■ **Data excerpts**
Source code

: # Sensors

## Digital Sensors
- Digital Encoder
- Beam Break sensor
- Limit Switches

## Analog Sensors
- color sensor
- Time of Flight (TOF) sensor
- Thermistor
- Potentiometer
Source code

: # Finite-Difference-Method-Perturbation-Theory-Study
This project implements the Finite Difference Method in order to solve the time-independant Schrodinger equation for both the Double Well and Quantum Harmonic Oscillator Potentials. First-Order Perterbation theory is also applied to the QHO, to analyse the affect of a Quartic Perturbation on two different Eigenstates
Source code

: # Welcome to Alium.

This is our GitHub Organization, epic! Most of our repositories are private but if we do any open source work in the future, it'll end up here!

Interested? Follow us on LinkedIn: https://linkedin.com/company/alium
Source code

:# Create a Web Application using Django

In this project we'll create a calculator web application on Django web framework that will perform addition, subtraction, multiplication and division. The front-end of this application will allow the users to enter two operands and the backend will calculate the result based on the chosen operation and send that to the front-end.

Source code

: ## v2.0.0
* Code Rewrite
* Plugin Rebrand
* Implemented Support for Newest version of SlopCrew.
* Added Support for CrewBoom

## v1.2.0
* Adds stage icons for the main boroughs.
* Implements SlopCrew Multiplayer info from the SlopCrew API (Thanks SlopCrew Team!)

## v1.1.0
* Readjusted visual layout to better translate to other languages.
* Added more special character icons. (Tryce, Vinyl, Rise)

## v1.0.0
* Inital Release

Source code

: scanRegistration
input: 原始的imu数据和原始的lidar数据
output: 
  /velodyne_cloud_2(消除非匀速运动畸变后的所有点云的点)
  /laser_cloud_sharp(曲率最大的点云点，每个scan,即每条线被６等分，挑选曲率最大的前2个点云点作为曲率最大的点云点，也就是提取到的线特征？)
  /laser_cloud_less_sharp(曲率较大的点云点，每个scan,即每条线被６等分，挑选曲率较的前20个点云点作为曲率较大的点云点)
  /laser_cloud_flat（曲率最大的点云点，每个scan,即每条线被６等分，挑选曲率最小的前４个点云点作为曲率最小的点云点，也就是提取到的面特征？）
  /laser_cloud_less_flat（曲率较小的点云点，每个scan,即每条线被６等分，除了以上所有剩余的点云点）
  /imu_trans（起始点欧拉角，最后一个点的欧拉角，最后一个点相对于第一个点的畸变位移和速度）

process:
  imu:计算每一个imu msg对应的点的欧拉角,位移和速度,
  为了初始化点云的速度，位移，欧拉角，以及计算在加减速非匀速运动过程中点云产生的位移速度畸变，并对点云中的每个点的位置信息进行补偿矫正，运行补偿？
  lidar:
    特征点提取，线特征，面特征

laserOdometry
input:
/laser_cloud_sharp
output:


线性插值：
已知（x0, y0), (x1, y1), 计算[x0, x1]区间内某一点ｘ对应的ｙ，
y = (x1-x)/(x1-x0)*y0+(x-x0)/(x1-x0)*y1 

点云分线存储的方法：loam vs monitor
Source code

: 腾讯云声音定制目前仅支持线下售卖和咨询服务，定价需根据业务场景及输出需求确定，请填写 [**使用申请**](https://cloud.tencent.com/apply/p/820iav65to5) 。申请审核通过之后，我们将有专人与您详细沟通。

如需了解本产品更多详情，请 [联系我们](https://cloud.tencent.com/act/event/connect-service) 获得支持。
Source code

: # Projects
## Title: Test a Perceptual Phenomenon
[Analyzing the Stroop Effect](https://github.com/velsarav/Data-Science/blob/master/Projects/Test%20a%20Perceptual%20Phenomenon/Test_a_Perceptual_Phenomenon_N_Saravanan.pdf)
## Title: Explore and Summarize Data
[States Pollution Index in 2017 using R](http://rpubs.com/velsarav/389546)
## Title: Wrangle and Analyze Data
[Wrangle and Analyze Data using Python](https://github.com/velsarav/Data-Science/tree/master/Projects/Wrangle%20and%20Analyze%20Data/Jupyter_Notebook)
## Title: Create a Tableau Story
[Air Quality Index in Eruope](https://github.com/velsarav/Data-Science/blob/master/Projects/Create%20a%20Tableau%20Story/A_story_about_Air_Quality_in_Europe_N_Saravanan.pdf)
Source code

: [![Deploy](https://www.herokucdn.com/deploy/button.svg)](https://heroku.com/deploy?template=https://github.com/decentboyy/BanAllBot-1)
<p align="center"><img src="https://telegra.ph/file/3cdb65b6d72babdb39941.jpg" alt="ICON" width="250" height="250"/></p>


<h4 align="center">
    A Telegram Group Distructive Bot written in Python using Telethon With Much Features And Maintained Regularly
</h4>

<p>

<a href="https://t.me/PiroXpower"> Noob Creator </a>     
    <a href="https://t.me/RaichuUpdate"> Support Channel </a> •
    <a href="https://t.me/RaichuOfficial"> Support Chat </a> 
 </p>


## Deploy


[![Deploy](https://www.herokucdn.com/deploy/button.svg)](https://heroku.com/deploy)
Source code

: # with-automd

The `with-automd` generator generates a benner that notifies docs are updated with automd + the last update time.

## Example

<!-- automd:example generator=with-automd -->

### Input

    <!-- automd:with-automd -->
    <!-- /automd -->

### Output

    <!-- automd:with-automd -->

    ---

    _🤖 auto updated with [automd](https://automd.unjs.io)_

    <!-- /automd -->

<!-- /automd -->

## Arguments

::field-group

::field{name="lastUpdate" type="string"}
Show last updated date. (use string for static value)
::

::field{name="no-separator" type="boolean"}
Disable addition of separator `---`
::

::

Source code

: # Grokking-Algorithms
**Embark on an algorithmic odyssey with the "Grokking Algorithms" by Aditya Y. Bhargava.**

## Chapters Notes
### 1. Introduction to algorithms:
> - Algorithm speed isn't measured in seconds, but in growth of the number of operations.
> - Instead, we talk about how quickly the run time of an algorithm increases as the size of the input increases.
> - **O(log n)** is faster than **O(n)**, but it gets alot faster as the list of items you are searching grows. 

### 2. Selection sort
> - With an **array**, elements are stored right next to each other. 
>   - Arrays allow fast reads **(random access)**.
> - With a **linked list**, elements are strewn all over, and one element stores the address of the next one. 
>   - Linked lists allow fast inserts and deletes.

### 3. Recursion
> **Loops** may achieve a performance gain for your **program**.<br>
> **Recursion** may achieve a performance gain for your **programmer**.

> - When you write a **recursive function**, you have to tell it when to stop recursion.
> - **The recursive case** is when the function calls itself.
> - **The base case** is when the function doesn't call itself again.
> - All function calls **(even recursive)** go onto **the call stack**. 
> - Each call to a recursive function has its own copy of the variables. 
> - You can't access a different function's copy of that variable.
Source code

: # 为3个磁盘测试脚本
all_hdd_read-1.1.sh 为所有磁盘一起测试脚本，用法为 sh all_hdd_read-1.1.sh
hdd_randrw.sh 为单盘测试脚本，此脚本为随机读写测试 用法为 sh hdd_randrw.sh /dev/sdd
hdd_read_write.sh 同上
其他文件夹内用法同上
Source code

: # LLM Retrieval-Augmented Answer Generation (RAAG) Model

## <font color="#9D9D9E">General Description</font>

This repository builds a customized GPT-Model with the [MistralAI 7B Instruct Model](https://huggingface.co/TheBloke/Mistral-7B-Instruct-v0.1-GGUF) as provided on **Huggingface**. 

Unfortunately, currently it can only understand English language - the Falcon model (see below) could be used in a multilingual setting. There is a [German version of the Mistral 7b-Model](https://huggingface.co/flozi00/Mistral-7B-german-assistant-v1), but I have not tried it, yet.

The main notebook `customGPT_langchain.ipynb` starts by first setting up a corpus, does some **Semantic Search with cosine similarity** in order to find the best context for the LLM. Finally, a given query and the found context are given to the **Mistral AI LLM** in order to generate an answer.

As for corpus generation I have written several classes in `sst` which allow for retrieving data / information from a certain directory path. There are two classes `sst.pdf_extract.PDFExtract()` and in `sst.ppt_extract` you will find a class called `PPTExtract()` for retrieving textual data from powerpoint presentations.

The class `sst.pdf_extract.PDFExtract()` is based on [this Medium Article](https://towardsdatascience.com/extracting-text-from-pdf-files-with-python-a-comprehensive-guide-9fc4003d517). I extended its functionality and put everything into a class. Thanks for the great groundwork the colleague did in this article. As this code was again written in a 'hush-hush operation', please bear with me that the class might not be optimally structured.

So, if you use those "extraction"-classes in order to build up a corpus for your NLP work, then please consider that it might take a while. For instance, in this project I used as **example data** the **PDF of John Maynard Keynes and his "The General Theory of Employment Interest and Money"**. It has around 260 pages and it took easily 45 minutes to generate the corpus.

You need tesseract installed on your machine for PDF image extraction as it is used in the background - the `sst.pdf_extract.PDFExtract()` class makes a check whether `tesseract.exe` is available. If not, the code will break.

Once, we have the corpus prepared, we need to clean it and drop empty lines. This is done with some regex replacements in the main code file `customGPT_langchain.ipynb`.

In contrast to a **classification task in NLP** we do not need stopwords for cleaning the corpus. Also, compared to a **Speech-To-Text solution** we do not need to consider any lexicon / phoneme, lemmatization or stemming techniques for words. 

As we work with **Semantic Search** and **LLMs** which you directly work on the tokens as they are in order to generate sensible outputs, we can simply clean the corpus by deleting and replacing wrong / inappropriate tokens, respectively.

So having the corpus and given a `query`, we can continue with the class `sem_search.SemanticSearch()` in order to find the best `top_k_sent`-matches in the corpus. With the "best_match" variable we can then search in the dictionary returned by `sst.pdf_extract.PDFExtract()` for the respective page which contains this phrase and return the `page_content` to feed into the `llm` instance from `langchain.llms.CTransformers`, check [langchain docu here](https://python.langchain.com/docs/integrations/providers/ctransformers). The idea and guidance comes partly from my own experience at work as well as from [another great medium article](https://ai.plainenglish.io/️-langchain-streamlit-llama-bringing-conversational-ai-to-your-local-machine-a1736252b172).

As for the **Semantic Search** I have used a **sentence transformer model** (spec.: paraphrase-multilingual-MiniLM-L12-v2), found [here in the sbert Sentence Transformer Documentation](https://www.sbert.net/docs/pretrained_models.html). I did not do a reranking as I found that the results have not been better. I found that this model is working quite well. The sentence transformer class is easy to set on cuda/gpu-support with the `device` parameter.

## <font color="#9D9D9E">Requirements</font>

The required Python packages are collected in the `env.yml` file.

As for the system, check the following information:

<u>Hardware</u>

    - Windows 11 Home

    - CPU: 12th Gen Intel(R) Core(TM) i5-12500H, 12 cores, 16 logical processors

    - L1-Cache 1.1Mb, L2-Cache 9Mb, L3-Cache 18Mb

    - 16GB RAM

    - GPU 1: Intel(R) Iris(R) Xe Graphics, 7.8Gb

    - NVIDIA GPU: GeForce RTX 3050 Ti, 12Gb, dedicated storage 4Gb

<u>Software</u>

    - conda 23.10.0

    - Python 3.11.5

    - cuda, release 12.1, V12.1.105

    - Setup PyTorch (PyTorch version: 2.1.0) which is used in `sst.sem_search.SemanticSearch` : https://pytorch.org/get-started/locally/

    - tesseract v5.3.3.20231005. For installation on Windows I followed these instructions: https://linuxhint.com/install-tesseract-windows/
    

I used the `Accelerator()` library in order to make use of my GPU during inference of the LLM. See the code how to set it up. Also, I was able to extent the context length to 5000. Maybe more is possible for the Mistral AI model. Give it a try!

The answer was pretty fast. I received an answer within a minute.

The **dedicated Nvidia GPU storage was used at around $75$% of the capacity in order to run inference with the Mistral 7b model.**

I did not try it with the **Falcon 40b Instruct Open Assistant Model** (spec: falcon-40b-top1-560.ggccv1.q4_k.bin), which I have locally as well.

■ **Exercise description**
Given the records above, return exactly the lines starting at the line containing "<u>Software</u>" and ending at the line containing "- tesseract v5.3.3.20231005.", including both.

■ **Response box**
<u>Software</u>

    - conda 23.10.0

    - Python 3.11.5

    - cuda, release 12.1, V12.1.105

    - Setup PyTorch (PyTorch version: 2.1.0) which is used in `sst.sem_search.SemanticSearch` : https://pytorch.org/get-started/locally/

    - tesseract v5.3.3.20231005. For installation on Windows I followed these instructions: https://linuxhint.com/install-tesseract-windows/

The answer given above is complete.